By Rus Devorah Wallen
I’m Rus Devorah Wallen, and I’d like to share my T for 2, my Torah thought for two minutes, more or less.
This week is Parshas D’vorim, the first portion of the book of D’vorim – Deuteronomy. D’vorim stands out from the other books of the Torah since the previous books feature direct divine speech to Moshe or the patriarchs, Deuteronomy begins with these words: “Eileh ha d’vorim asher diber Moshe el kol Yisroel be’ever haYardein – These are the words that Moshe spoke to all of Israel on the other side of the Jordan river.” In this book, Moses recounts the events leading up to this culmination in his own words, making it a unique fusion of the upper and lower realms, where Moshe through speech assists the Jewish people in becoming partners in the ongoing process of revelation. The name of the book itself, D’vorim, meaning “words,” underlines the profound significance of speech. In Greek, this book is called Deuteronomy, which means “the second telling of the law.” Both names emphasize the central role words play in transmission and revelation.
The Torah begins with God’s creation through speech, as we see, “And God said, let there be light, and there was light,” along with the other divine utterances, such as “Let there be a firmament” and “Let the waters be gathered, etc.” Additionally, in the hierarchy of creation – mineral, vegetable, animal, and human, according to the Torah, we are considered the pinnacle and called a special word that does not mean human, but “m’daber – the speaker.” Since we are created in the image of God, who brings the world into being through speech, this special ability grants us the capacity to effect change in the world through words as well.
We know that words can have both constructive and destructive consequences. Shlomo HaMelech – King Solomon the wise, in Proverbs said, “Maves v’chayim b’yad lashon – Death and life are in the power of the tongue.” In the narrative of the spies, we see a painful example of the destructive power of words. When they brought back a negative report about the Promised Land, it demoralized the Israelites, causing them to lose faith and miss the opportunity to enter the land at that time. This tragic outcome demonstrates the profound impact of words on attitudes, beliefs, and actions.

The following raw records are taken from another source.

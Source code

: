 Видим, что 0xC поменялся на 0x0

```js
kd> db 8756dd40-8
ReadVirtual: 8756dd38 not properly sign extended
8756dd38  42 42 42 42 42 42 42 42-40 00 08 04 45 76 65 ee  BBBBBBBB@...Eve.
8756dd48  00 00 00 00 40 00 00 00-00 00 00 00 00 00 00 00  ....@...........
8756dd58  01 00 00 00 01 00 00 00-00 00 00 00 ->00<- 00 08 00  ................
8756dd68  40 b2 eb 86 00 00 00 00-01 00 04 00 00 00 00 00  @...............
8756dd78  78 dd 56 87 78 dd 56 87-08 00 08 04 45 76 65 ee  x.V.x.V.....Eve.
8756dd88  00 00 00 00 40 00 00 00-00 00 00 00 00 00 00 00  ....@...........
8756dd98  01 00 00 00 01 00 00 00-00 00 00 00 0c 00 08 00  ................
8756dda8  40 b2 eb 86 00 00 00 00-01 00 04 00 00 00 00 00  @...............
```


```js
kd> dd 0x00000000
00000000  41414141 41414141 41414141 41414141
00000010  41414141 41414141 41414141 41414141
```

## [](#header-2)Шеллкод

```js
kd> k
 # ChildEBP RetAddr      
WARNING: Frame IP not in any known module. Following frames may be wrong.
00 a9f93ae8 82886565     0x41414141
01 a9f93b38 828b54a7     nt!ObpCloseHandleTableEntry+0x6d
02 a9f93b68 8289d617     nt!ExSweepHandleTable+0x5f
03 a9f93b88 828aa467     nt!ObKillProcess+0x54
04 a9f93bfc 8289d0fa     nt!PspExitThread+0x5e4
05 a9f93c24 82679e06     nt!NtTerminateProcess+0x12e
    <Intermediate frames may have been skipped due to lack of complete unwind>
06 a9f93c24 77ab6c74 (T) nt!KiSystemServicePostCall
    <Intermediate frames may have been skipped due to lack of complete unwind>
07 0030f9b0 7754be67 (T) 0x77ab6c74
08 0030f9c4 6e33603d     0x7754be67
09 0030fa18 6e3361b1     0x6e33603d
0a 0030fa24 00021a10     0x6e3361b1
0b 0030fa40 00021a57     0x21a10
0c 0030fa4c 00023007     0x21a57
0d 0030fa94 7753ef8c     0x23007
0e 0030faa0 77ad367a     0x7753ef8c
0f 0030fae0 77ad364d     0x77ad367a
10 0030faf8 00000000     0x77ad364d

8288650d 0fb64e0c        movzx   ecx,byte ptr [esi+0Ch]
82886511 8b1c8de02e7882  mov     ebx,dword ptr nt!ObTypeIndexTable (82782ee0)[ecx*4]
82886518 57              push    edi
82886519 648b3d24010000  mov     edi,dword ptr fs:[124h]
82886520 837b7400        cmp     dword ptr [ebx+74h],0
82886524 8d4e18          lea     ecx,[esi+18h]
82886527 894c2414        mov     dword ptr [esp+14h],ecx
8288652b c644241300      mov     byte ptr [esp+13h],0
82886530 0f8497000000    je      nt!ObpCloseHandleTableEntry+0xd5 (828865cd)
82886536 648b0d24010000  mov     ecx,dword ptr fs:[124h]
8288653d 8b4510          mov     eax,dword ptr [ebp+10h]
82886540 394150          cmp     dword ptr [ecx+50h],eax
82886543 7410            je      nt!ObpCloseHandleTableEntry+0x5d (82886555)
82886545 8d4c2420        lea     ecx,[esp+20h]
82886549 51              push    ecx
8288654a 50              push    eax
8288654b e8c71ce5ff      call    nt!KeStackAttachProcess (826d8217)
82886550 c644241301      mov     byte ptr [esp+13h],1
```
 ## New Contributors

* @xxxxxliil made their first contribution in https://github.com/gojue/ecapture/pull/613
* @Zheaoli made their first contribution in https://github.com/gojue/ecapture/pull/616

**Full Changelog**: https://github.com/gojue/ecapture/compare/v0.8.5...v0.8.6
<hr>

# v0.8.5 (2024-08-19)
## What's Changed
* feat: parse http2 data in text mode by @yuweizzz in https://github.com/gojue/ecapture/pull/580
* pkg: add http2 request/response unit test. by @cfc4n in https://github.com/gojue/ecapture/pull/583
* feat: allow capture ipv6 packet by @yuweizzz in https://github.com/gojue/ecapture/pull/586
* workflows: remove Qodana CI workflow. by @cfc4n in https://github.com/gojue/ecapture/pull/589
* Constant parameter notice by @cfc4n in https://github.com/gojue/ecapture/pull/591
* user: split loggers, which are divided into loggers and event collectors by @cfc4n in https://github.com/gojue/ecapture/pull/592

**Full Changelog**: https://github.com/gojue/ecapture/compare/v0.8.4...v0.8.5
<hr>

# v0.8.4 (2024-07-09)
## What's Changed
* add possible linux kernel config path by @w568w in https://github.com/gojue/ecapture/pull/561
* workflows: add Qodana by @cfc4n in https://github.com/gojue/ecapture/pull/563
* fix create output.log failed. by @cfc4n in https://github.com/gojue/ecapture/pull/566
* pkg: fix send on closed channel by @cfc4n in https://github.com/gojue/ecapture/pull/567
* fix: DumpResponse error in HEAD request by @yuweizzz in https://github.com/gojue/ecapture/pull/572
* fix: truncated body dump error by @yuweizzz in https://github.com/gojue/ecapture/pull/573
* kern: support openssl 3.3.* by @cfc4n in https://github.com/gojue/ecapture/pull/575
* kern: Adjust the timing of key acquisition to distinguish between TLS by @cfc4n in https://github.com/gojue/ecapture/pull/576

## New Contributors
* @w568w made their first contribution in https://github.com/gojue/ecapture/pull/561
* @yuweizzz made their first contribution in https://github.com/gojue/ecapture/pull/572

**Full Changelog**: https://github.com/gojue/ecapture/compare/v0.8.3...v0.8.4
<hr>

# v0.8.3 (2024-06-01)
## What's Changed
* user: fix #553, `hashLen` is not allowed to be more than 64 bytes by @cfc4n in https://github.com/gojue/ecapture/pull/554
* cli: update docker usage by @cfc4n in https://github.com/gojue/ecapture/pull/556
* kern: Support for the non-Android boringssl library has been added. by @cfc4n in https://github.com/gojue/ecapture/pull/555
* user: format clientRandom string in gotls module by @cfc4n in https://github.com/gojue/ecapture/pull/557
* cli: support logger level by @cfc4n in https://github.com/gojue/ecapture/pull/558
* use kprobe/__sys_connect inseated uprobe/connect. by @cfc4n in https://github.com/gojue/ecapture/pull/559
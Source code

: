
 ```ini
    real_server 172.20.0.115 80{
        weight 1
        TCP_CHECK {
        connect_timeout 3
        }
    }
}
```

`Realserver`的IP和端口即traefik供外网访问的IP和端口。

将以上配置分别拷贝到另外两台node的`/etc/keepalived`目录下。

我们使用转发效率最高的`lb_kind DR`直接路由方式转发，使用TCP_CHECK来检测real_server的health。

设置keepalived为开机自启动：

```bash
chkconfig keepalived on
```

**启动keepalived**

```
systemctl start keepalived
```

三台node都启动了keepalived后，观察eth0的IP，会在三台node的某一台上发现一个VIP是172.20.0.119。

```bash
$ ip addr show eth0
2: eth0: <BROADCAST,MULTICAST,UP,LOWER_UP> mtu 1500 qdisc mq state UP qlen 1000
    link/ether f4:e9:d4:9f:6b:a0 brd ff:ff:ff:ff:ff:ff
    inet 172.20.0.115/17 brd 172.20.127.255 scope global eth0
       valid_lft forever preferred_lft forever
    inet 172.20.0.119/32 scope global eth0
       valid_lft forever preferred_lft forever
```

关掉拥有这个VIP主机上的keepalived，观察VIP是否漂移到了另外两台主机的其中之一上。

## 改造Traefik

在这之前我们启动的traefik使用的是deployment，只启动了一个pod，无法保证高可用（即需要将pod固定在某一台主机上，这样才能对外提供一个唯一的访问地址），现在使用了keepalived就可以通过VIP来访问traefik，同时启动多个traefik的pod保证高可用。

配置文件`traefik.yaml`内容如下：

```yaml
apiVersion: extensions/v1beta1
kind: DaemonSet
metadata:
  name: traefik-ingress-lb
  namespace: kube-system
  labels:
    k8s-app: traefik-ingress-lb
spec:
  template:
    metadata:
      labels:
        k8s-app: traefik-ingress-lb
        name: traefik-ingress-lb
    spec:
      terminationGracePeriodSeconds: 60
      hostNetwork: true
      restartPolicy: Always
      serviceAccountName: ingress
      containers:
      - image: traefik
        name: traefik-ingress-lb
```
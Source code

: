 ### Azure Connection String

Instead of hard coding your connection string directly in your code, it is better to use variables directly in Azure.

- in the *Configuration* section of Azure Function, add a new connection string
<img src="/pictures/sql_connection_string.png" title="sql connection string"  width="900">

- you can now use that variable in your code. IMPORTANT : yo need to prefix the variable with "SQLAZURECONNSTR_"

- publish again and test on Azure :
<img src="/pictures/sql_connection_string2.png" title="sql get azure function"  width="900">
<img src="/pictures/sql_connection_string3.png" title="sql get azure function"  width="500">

A timeless story, with alternative details and attributed to various sources conveys a similar lesson. A student approached his teacher, expressing remorse for speaking ill of someone. Seeking reparation, the teacher instructed him to climb to the roof with a feather pillow on a windy day, and let the wind disperse the feathers around the town square. After successfully completing the task, the student proudly informed the master. Now, however, the sage instructed him to retrieve all the scattered feathers and return them to the pillowcase. Like feathers carried by the wind, harmful words cannot be retracted, retrieved, or erased.
Let us be mindful of the impact our speech can have on ourselves and others. By using our words wisely, promoting unity, understanding, and kindness, we become active participants in the ongoing process of revelation. As we harness the transformative power of speech, we become G-d’s partners in creation of a more sensitive and compassionate world.
Rus Devorah Wallen is an accomplished musician, performer, social worker, psychotherapist, and educator.